Wednesday, February 27, 2013

Aimee's Missing...

The big news in the Rhoads household this week - Rowan lost her first tooth! She'd been excited about it ever since it first started to wiggle, and on Sunday, in the middle of eating her cereal, it came out (and was immediately swallowed, causing no small amount of consternation on her part). I had to assure her the tooth fairy would still reward her for the tooth, even if it was M.I.A.
Rowan showing off her missing tooth

But this event, like many others, deeply underscores Aimee's absence. Every single time Rowan does something really cool or passes another key milestone in her life, I miss Aimee all the more. "She should be here for this" is the common refrain running through my mind. Aimee would be so proud of all the things Rowan has accomplished in the last 15 months:

  • Moving from crib/trundle bed to 'big girl' bed
  • Being weaned from using pacifiers
  • Finishing her first year of preschool
  • Starting ballet classes
  • Starting to learn to read and write
And more I'm sure I'm forgetting at the moment.

And that's just the beginning. Rowan turns five years old soon. For some reason, that number seems like an especially big deal to me. I wish Aimee was going to be here for it. Next fall she starts Kindergarten. In the next year or so she'll read her first book, learn to ride a bike, and so many, many more things.
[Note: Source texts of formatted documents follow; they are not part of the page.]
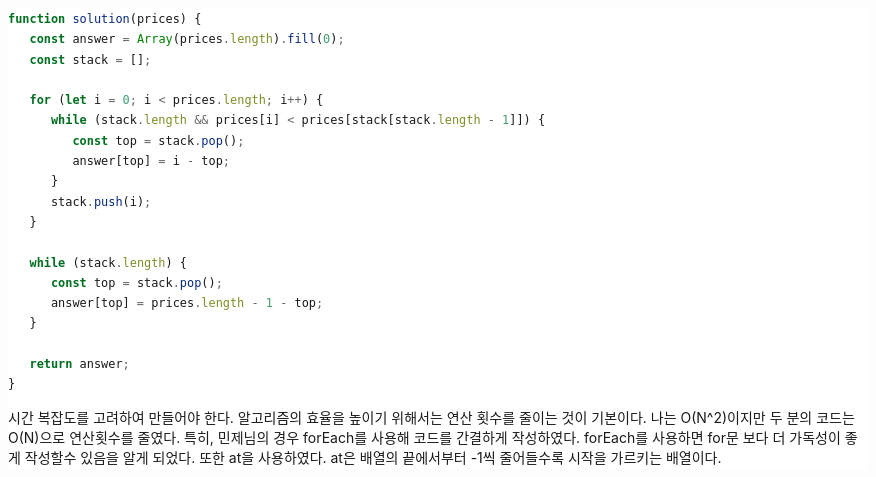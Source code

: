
 ```js
function solution(prices) {
   const answer = Array(prices.length).fill(0);
   const stack = [];

   for (let i = 0; i < prices.length; i++) {
      while (stack.length && prices[i] < prices[stack[stack.length - 1]]) {
         const top = stack.pop();
         answer[top] = i - top;
      }
      stack.push(i);
   }

   while (stack.length) {
      const top = stack.pop();
      answer[top] = prices.length - 1 - top;
   }

   return answer;
}
```

시간 복잡도를 고려하여 만들어야 한다. 알고리즘의 효율을 높이기 위해서는 연산 횟수를 줄이는 것이 기본이다. 나는 O(N^2)이지만 두 분의 코드는 O(N)으로 연산횟수를 줄였다. 특히, 민제님의 경우 forEach를 사용해 코드를 간결하게 작성하였다. forEach를 사용하면 for문 보다 더 가독성이 좋게 작성할수 있음을 알게 되었다. 또한 at을 사용하였다. at은 배열의 끝에서부터 -1씩 줄어들수록 시작을 가르키는 배열이다.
Aimee will miss every single one of them. And that is just not fair, for any of us. 


  1. Pat,
    I too lost my young wife, Jessica, about 7 months ago. I have a son, James, who is now just over 3. I have read a few of your posts and all I can say is thankyou for writing this blog. It makes me feel a little more normal to hear what you have been experiencing and I feel as if I am writing your posts for you. The similarities in how you are processing and feeling the emotions of your experience are uncanny.
    I too feel that every experience and milestone for James is going to have some sort of gap, something missing, for him and for me. He is always going to miss his mom (she died of cancer, diagnosed shortly after his birth) and is always going to think of her during important moments of his life. And you are right, it is not fair, for you or for your beautiful daughter, but life goes on, or so I am told.
    I just took James to his first swim lessons this last week, so very hard to do this all on my own, so hard to let others help me (I am very independent).

    I wish I would have found your blog months ago, I plan on going back and reading everything you have posted over the next few days and I hope that you keep writing, give us other guys a little behind the curve what it is like to date, become intimate again, maybe no juicy details, but how you feel, etc. I just changed my facebook status from Married to Widowed today, I have been looking, but don't feel any desire to make a move towards another woman, kind of thinking also of trying a dating site on the web.

    Thanks again,
    Jason, Widowed in Spokane.

    1. Jason,
      I am so terribly sorry for your loss, and for your son's (not to mention Jessica's family and friends). I am so glad that you found this blog, and that it's helpful to you. All I can say, from someone who's about 7-8 months further along in this process, is that :
      1. It does get easier,
      2. Focusing on the needs and well-being of your child will help number 1 be more true more quickly, and
      3. Don't focus TOO much on number 2, at the expense of processing your own grief, or it will come back to haunt you later, big time.

      I actually am preparing to write a blog post about the whole dating thing, but it's been hard to write, and may take some time yet before it gets done. (Or, as sometimes happens to me, it may suddenly come together in one fell swoop, and be published a day or two from now.) In any event, know this much: it is possible to begin building a relationship with someone else, but you really have to make sure you're in a place where you can let her into your heart. You may still have strong feelings for Jessica, but there will be a point that it'll also be ok to let someone else in.


      PS, I tried eHarmony, and found that process, while a bit detached and clinical, actually let me have some control over the pace at which I got to know people, and meeting them in person is delayed while you get to know each other online. I think for people in our situations in particular, that aspect of it may be very helpful. Just a thought.

  2. Hi Pat- This post (like so many of yours) really hit home. Last week I took my son to his first Mets Spring Training game and somewhere in the middle of the game he turned to me and said "I miss daddy". It seemed to come from out of nowhere, but it also made perfect sense. I can't help but think somehow Joe was there with us in the moment as just a few minutes later the bullpen catcher came over and threw one of the balls to my little guy who had been patiently waiting and calling out for one. Even as young as he is (2 1/2) he had a connection with his dad through baseball and through the Mets and we find in these milestones those bittersweet moments of happiness and pride as parents mixed with pain and longing for the one who is so obviously missing. Praying for you and Rowan...

    1. Anne,
      Your story of the Mets game with your son was so bittersweet. On the one hand, I can totally relate to doing things with your child that they used to love doing with the now deceased parent. And you know that deep down they really appreciate it. But it also brings out that missing of the parent in them as well. I do believe that's a GOOD thing, but I know it's hard. Either way, you and I both clearly understand how those activities and those milestones will probably always have at least some feeling of loss attached to them.